But the next time the action fires (and if we don’t modify our Dockerfile or Conda environment) we can reuse the cached layers and reduce this time to just ~ 6 minutes.
So now we’ve incorporated the Docker build step into our pipeline, so we don’t need to manually upload a new image every time our dependencies change. In addition, we have been able to optimize this build by taking advantage of the Docker layers and the Github cache, reducing the compilation time to a third of the initial duration.

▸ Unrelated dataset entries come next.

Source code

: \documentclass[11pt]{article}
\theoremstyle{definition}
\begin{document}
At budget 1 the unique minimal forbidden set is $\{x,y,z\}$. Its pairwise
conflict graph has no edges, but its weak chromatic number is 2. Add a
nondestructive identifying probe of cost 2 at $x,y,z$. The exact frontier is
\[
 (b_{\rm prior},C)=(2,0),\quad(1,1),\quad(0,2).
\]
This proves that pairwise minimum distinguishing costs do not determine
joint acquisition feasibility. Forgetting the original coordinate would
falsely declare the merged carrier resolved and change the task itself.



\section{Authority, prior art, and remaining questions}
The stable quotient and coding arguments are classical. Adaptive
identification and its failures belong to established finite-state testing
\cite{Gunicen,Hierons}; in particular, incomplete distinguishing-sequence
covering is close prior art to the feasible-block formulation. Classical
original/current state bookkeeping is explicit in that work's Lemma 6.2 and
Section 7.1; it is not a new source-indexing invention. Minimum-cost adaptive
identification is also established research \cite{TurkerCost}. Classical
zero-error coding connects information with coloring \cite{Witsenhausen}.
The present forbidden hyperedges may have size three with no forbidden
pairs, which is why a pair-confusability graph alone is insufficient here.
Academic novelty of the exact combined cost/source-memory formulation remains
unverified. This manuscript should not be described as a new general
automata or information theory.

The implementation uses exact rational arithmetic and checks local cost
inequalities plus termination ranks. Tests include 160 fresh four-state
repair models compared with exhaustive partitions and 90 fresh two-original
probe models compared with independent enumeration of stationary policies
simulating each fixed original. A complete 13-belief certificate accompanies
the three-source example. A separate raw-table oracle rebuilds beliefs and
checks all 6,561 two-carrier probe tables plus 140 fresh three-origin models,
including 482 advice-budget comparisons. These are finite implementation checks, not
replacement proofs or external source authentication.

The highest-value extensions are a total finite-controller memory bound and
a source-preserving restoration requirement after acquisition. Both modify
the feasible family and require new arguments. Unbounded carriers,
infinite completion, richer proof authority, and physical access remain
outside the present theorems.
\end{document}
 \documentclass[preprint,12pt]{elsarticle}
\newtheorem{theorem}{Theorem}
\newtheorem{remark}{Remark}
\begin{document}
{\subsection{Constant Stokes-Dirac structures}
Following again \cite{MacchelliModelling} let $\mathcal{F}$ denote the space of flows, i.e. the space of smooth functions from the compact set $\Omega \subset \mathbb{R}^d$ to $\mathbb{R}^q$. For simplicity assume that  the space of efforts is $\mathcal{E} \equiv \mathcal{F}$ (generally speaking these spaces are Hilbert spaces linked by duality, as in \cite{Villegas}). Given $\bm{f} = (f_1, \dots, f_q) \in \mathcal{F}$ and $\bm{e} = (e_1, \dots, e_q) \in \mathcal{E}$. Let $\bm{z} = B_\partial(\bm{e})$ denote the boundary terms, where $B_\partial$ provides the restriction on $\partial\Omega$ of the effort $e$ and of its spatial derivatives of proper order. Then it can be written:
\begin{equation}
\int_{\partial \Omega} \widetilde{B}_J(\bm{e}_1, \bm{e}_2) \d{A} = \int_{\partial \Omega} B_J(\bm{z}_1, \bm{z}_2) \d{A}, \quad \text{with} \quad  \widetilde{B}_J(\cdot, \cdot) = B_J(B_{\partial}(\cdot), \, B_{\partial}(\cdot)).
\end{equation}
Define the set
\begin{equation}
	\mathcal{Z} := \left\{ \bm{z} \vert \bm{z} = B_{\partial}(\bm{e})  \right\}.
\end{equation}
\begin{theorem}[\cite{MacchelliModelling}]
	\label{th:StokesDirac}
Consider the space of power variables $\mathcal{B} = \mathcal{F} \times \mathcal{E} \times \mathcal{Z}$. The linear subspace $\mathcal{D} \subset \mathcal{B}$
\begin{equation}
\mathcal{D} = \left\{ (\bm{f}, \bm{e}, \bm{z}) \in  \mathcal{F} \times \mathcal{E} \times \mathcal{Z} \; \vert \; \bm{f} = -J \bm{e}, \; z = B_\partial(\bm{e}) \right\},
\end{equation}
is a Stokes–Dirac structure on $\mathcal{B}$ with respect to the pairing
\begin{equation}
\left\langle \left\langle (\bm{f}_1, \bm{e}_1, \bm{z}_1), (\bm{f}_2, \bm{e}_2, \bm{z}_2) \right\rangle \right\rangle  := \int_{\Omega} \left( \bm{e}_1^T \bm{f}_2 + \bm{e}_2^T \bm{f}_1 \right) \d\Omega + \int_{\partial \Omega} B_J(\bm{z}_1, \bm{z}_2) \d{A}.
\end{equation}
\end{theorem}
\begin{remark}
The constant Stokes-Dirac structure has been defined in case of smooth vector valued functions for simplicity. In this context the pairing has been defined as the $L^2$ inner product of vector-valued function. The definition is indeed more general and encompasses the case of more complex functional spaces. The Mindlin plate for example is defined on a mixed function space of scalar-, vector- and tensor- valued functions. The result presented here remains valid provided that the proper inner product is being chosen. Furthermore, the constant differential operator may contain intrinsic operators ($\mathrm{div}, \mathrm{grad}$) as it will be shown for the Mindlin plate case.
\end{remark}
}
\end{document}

But there is still room for improvement!
5. Cache them all!
As we have seen before, our Docker image is built whether our Dockerfile or Conda environment file is modified. So what if we just skip the build step when this has not occurred? We can do this in a very simple manner using taking advantage once again from Github Actions! We can track both files, calculating a hash from their content, so the build step only triggers when this hash changes. We just need to add a few lines to our pipeline.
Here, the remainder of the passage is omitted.